The start-up wants to democratize the integration of security into development processes, by playing on economic accessibility, but also on attractiveness for developers.
GuardRails just blew out its first candle a few months ago. It was in January 2018 that Stefan Streichsbier founded this young company in Singapore, with many years of experience in penetration testing and vulnerability audits, particularly in Southeast Asia, over the past 10 years.
During this time, development methods have evolved significantly, with the transition to Agile methods and then to DevOps, the application development lifecycle has considerably accelerated. In this context, "there is no longer any time to perform a penetration test over two weeks, while at the same time there have been 50 updates".
According to him, the tools that are supposed to help integrate security into development processes "are designed for security actors [...] you have to be an expert to understand what these tools deliver". So, the observation is simple: "developers hate these security tools".
And it doesn't stop there. Stefan Streichsbier notes that these tools are generally expensive and, in the end, rarely accessible to those multitudes of developers who contribute to open source projects hosted on a GitHub and other platforms that will one day be integrated into larger projects: "those who need them most have access to fewer tools"...
It is from these observations that Stefan Streichsbier decided to create GuardRails, in order to make "security accessible to as many people as possible", both economically and practically, "taking into account the developers' user experience".

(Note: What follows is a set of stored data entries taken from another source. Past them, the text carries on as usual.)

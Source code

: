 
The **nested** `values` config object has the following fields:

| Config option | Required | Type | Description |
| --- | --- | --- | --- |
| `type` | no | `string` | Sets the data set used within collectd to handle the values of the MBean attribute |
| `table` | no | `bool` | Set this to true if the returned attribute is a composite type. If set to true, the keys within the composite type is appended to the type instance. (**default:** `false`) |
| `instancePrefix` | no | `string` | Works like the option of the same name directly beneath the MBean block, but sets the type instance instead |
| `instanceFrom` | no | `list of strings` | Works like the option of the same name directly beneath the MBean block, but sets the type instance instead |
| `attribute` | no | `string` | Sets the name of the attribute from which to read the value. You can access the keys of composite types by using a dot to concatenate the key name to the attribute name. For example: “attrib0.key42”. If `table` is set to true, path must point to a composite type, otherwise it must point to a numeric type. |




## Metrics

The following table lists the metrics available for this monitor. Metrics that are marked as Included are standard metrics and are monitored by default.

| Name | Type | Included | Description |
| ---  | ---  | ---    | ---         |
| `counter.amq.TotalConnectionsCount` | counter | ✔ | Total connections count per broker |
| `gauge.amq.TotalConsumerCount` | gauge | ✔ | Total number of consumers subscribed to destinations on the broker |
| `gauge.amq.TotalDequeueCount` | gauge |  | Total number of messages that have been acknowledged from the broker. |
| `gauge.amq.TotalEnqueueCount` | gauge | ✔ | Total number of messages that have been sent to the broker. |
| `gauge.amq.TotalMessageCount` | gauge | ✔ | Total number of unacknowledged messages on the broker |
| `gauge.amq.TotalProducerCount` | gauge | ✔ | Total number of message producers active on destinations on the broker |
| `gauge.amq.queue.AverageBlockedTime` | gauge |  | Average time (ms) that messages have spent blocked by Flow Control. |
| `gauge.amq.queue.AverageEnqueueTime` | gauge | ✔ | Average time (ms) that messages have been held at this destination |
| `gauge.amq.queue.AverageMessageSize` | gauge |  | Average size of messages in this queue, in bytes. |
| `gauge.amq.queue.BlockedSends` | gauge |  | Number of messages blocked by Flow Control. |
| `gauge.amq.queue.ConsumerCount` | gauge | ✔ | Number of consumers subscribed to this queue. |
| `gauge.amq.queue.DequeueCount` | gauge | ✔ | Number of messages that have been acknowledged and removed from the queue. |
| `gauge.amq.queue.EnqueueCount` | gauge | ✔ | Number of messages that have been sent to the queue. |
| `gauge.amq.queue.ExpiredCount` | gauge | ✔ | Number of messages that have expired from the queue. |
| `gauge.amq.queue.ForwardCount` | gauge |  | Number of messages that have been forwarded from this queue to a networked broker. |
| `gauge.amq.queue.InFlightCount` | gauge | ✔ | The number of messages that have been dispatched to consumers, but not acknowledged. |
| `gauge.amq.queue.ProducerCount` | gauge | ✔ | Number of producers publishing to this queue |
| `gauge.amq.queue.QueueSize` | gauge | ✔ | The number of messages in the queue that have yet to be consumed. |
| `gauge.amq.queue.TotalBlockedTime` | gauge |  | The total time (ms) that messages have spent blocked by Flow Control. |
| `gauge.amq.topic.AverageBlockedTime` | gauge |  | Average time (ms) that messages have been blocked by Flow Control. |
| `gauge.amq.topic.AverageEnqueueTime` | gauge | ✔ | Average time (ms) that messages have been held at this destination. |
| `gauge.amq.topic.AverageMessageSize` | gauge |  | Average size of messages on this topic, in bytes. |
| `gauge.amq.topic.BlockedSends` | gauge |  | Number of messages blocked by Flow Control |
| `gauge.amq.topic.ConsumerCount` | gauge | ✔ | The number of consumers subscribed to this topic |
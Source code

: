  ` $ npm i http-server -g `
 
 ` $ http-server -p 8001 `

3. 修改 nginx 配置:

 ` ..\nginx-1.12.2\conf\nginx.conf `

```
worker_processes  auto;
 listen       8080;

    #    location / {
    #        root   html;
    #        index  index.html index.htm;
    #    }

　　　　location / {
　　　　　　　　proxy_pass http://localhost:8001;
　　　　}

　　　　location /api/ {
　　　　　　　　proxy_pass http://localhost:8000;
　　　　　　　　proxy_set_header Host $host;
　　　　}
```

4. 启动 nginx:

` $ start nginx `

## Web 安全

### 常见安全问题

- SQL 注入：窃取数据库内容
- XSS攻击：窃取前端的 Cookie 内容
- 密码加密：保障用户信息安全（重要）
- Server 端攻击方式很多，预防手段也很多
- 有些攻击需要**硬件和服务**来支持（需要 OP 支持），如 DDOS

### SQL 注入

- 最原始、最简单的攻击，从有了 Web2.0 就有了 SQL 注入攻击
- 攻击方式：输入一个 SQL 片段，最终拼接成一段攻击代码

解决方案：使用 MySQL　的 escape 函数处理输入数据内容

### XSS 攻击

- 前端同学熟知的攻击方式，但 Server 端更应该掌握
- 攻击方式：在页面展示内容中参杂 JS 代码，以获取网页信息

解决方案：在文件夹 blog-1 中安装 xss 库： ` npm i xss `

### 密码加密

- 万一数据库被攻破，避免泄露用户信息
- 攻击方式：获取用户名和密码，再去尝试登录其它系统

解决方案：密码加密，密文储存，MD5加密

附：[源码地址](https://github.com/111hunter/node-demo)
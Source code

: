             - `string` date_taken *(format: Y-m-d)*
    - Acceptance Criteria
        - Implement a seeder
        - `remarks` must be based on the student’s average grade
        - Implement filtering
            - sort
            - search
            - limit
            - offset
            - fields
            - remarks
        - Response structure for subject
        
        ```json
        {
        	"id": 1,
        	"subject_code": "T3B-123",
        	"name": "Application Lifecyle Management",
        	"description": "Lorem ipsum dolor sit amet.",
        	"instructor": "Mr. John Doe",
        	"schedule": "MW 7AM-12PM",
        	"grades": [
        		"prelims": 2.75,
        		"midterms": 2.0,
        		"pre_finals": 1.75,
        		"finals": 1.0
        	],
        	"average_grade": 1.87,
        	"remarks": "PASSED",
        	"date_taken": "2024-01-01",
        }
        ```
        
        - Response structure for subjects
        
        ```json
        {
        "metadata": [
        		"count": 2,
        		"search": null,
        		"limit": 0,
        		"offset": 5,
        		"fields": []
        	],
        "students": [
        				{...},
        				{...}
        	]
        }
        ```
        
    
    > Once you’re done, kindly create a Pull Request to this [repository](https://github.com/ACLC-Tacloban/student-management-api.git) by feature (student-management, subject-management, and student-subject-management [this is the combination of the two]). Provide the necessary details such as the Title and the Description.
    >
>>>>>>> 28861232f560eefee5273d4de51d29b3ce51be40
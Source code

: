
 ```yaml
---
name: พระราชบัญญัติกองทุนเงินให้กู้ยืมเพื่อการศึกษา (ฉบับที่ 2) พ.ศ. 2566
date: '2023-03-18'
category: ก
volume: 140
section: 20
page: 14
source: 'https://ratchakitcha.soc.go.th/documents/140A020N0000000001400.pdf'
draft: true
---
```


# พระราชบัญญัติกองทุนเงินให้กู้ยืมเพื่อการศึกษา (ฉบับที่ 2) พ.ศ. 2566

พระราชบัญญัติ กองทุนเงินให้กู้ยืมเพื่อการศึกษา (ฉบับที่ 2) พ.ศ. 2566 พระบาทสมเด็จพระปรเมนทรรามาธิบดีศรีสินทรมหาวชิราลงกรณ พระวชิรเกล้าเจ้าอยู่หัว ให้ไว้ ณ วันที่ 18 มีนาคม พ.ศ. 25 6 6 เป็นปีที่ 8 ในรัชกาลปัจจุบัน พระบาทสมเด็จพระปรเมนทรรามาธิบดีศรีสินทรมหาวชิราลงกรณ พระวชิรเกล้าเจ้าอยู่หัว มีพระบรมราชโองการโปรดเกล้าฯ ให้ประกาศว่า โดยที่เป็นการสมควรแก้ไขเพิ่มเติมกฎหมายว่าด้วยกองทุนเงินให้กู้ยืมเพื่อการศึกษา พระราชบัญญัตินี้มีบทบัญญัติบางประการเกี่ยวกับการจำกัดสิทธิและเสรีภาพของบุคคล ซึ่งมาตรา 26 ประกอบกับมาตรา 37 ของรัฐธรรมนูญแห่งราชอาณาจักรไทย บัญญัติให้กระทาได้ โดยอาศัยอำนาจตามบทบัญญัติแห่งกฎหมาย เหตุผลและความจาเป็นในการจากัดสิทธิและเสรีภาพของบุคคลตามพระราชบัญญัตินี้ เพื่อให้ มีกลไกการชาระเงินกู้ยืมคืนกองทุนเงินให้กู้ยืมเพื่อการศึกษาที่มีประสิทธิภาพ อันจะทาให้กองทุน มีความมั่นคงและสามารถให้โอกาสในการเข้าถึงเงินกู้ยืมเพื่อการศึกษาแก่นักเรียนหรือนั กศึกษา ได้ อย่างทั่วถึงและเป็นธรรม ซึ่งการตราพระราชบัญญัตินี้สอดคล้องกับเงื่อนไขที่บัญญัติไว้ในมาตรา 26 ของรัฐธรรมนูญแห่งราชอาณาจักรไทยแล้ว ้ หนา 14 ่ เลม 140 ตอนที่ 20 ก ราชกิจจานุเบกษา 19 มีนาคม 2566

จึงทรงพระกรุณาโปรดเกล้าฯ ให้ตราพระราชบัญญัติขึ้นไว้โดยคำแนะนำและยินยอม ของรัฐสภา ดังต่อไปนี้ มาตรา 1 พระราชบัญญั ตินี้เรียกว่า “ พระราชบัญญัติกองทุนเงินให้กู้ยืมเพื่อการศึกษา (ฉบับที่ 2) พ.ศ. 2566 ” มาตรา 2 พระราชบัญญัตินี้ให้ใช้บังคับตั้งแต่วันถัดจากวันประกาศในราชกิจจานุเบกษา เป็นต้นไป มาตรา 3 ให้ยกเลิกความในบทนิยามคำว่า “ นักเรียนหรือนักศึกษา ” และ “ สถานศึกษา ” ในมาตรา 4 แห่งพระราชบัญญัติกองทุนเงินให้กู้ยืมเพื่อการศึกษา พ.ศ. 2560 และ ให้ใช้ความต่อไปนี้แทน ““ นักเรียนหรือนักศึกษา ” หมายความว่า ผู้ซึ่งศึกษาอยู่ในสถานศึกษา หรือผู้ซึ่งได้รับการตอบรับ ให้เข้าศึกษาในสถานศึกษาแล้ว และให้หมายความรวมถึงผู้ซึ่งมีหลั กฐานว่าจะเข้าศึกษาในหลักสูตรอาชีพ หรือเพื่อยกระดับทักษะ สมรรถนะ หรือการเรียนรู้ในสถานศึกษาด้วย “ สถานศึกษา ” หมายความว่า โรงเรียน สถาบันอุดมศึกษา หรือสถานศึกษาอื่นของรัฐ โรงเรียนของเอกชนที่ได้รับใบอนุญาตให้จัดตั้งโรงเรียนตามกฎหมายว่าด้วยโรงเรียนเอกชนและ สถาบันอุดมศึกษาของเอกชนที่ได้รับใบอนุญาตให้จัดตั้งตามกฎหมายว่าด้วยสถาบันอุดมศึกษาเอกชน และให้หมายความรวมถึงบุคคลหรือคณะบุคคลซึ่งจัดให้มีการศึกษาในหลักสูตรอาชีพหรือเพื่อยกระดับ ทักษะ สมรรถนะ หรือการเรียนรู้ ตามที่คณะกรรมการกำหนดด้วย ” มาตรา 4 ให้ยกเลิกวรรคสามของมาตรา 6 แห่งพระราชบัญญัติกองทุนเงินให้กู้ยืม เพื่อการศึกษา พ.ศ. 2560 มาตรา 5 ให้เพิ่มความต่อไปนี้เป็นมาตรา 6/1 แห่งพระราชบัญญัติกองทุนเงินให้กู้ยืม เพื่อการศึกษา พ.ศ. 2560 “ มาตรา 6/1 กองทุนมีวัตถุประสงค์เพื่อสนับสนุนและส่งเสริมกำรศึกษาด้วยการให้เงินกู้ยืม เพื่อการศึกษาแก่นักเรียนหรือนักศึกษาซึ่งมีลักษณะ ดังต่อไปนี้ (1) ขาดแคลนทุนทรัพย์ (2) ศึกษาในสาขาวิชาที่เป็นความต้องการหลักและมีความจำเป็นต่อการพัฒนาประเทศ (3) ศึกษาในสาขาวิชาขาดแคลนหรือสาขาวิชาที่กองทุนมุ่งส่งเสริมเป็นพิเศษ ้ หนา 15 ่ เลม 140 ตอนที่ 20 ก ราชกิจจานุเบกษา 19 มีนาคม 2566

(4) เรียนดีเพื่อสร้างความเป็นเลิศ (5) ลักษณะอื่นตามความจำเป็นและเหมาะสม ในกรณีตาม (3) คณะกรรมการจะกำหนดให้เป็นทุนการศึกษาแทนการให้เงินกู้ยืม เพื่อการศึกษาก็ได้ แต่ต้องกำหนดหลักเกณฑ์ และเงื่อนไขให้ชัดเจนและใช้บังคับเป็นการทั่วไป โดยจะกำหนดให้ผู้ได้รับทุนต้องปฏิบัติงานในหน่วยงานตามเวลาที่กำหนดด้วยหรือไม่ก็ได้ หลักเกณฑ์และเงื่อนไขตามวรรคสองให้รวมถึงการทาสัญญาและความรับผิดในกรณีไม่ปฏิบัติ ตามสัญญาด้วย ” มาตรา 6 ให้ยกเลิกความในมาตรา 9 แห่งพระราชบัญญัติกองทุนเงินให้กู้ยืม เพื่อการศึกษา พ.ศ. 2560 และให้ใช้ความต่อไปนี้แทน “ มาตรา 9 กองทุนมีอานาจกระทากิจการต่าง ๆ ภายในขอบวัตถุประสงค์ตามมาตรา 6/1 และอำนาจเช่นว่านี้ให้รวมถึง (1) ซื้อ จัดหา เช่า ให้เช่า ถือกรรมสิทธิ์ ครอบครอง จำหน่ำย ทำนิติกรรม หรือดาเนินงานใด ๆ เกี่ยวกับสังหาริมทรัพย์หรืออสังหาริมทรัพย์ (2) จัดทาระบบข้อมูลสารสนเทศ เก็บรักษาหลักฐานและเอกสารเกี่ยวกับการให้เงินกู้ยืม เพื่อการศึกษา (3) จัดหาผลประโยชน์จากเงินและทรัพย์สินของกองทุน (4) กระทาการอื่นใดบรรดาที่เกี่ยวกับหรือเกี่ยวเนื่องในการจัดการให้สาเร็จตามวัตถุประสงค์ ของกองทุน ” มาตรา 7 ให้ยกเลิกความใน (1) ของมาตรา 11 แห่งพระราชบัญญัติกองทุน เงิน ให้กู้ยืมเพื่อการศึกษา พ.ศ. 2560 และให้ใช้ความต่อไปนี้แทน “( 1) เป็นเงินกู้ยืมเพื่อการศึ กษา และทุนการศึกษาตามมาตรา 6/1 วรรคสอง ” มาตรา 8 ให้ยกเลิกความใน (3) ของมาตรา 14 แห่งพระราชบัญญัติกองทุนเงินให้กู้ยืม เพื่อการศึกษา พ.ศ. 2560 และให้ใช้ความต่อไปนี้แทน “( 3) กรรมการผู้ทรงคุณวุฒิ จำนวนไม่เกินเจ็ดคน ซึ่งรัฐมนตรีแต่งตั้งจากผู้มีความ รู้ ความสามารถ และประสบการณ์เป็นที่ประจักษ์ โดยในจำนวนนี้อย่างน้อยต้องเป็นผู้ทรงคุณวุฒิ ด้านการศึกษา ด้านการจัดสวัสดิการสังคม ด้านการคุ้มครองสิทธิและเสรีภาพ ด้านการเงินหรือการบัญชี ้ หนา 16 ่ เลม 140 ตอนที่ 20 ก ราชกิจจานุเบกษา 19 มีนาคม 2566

GuardRails is therefore designed as a platform to make open source security tools easily accessible, by initially integrating them with GitHub pull requests; Support for GitLab and BitBucket will be added later. The platform performs static analysis of the source code to detect potential vulnerabilities, including unsecured use of SQL queries, regular expressions, dangerous functions, poorly managed authentication, file management or dangerous configuration, etc. Dependencies are also analysed for known vulnerabilities. The platform also tracks hard-coded secrets.
The emphasis is on simplicity: "when you open a pull request, the analysis is launched automatically, and new problems introduced by code changes are presented - and only these". Details of potential vulnerabilities are immediately accessible in the same interface, without having to go to a specific console.
With GuardRails, the objective is not to try to remove all potential vulnerabilities, but to remove the most obvious ones; those that would be easiest to exploit and cause the highest damage: "there are so many vulnerabilities and attack vectors... Especially, if we limit ourselves to the Top 10 in the OWASP ranking, there has not been much evolution over the last 10 years".